<<– Continued from Part 1 (Where’s Waldo? The illusion of superior professional mutual fund manager performance.)
Instead of highlighting dozens or even hundreds of perennially superior mutual fund money managers, the media conversation has become a repetitive chant about Warren Buffett.
While highly successful and very worthy of respect, it is interesting that the “Sage of Omaha” gets so much press as a successful money manager. Warren Buffett is not a traditional money manager, because he tends not to buy small positions across a large number of securities like those that a mutual fund portfolio manager does. Instead, he often buys significant minority and controlling interests in firms and directly influences their management and thus the outcome. While managers of open investment fund take in investor deposits continuously, it has been a very very long time since Berkshire Hathaway Inc. has tapped the public markets for equity capital!
Concerning Mr. Buffett’s Berkshire Hathaway conglomerate, you may find some studies of its equity holdings, as if it were managed as an entirely independent equity mutual fund. Yes, the numbers do seem to indicate that Warren Buffett and his key lieutenants have demonstrated superior stock picking skill over time. Warren Buffett has generated so much cash over the long-term that he could not just keep it all in cash under the Berkshire mattress.
Back in 2005, The Skilled Investor took an overall look of the enterprises and investment assets under Warren Buffett’s control. As of mid-2005, both Berkshire Hathaway’s cash positions and its equity positions were close to $50 billion each. In addition to that, it held substantial positions in bonds and wholly owned businesses. The overall percentage distributions were about 30% cash, 16% bonds, 29% publicly traded equities, and 25% in businesses owned outright. The equity portion was invested in about 30 firms with 10 accounting for more than 90% of the equity valuation.
Within the rules of law and its prospectus, which mutual fund would be allowed to play Warren Buffett’s game? The answer is none.

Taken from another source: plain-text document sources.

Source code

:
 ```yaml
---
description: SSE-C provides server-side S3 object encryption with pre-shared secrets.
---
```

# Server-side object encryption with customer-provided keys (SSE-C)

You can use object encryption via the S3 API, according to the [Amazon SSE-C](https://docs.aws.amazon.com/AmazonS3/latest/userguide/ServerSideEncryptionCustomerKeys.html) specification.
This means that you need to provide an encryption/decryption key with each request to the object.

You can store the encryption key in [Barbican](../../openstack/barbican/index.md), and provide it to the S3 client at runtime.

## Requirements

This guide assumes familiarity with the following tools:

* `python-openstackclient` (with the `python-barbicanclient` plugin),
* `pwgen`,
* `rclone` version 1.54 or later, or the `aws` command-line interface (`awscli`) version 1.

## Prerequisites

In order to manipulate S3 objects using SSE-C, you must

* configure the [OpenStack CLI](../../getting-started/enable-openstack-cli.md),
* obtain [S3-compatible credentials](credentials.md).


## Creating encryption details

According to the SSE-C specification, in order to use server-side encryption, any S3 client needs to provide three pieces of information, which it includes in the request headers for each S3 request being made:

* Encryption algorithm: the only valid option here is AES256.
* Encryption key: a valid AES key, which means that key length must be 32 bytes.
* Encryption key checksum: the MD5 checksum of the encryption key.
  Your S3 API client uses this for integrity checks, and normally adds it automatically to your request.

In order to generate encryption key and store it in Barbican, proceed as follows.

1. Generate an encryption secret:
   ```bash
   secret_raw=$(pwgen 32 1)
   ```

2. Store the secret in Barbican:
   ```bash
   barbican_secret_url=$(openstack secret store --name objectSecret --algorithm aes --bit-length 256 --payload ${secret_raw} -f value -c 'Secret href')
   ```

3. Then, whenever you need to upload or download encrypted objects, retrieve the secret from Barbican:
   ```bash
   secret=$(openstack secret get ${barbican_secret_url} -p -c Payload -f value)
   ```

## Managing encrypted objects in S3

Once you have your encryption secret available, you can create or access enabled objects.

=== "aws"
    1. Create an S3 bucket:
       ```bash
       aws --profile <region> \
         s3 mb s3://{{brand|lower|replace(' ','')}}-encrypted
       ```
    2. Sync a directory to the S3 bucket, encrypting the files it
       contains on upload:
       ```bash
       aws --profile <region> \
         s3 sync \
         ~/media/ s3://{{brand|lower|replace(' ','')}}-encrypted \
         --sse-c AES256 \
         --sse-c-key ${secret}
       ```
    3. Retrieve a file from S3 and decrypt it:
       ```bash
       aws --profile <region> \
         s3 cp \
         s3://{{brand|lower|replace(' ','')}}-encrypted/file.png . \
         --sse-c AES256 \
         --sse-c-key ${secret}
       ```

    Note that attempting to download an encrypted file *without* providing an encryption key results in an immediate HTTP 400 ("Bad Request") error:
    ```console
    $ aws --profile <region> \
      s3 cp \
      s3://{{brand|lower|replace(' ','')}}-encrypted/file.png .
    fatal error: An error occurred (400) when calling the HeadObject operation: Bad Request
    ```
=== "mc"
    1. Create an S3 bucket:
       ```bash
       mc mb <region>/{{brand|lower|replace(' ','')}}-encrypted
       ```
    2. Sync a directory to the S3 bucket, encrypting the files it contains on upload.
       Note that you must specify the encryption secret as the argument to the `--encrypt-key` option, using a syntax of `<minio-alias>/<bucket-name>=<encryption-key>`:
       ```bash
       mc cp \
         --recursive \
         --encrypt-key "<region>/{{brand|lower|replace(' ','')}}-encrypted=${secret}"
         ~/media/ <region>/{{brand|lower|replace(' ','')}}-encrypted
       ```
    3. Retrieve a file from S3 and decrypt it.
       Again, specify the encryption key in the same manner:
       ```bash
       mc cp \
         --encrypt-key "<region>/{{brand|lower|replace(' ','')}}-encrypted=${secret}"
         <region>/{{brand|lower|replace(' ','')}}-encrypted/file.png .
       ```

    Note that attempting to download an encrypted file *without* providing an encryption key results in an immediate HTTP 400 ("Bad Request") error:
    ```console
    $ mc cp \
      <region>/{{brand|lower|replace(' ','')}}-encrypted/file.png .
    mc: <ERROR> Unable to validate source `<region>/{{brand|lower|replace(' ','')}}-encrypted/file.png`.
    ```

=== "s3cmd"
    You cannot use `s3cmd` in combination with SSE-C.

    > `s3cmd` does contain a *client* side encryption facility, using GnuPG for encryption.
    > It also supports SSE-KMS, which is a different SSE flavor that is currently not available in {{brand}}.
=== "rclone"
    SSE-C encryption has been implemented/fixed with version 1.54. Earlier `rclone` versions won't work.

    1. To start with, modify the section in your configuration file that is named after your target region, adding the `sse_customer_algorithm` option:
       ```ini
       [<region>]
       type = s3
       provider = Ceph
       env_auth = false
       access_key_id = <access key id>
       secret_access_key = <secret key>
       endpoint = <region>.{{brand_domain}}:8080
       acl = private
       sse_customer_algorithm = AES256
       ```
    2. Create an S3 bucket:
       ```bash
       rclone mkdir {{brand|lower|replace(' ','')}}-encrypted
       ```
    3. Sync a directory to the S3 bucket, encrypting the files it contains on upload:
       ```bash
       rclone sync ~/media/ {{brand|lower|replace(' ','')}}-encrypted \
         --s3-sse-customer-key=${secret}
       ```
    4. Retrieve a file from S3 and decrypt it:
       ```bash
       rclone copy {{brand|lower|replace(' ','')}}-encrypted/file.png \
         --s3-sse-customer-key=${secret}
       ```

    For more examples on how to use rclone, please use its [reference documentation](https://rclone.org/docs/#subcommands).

Shrewdly buy companies at bargain prices … fix them up and manage them for the long run … let them spin off barrels of cash … invest some of the cash in equities and bonds … buy more companies and fix them up … hold on to a huge amount of cash under the mattress for very long periods because bargains are cyclical and sometimes impossible to find … keep repeating the cycle…
What mutual fund could sit on as much cash as it had in equities waiting for an opportunity to buy another firm outright? They simply would not legally be allowed to do so. And, if they sat on huge cash positions, shareholders would hammer them for not deploying their money, deviating from the benchmark index, etc. Warren Buffett’s game only works when the whole picture is taken into account — successful acquisitions, majority control, investing some of the cash flow in marketable securities, keeping a large amount of dry powder (cash) for when the opportunity arises, etc. These are not the tools available to a mutual fund portfolio manager.
So, where are all the other perennially superior traditional money managers who can be hired economically to manage your money and that of thousands of others for a superior return? They are not to be found. Individual investors spend an excessive amount of time and money looking for investment mutual fund managers who will all turn out NOT to be the next Warren Buffett in the long run. Mutual fund managers simply are not allowed to play his game.
For some ideas on how individual investors might approach the investment fund selection decision more efficiently, see this category of articles on The Skilled Investor website: Selecting Investment Funds – Mutual Funds and ETFs. Also, see the articles in this category: Rating Services – Morningstar.
Individual investors chase past superior mutual fund performance in the futile hope that past investment fund performance will predict superior future mutual fund performance.
This strategy is just a mirage, but the mutual fund industry willingly reinforces it. If a mutual fund family opens and promotes enough funds, random portfolio fluctuations will allow almost any fund family to brag selectively about only those of their funds that were past winners. Simultaneously, they quietly ignore their laggard funds. After investors repeatedly search the crowd for Waldo, after they have put their money into past winners, and after time has passed, only then do a few of these investors realize that Waldo was never there to found in the first place. (See: Can you really beat the securities markets?)
Given this bleak assessment of the chances of finding affordable, risk-adjusted, and sustained mutual fund money manager performance, The Skilled Investor has concluded that all forms of active management that cannot be cost justified should be mercilessly driven out of individual investors’ investment strategies.
Individuals first need to decide on investment strategies that are risk preference appropriate. Then, they need to choose very low-cost and very low-tax investments that they can let run over time. Maintenance should always be very minimal and very low-cost, and the urge to chase performance mirages should be heavily restrained. It is just a fool’s waste of money and time.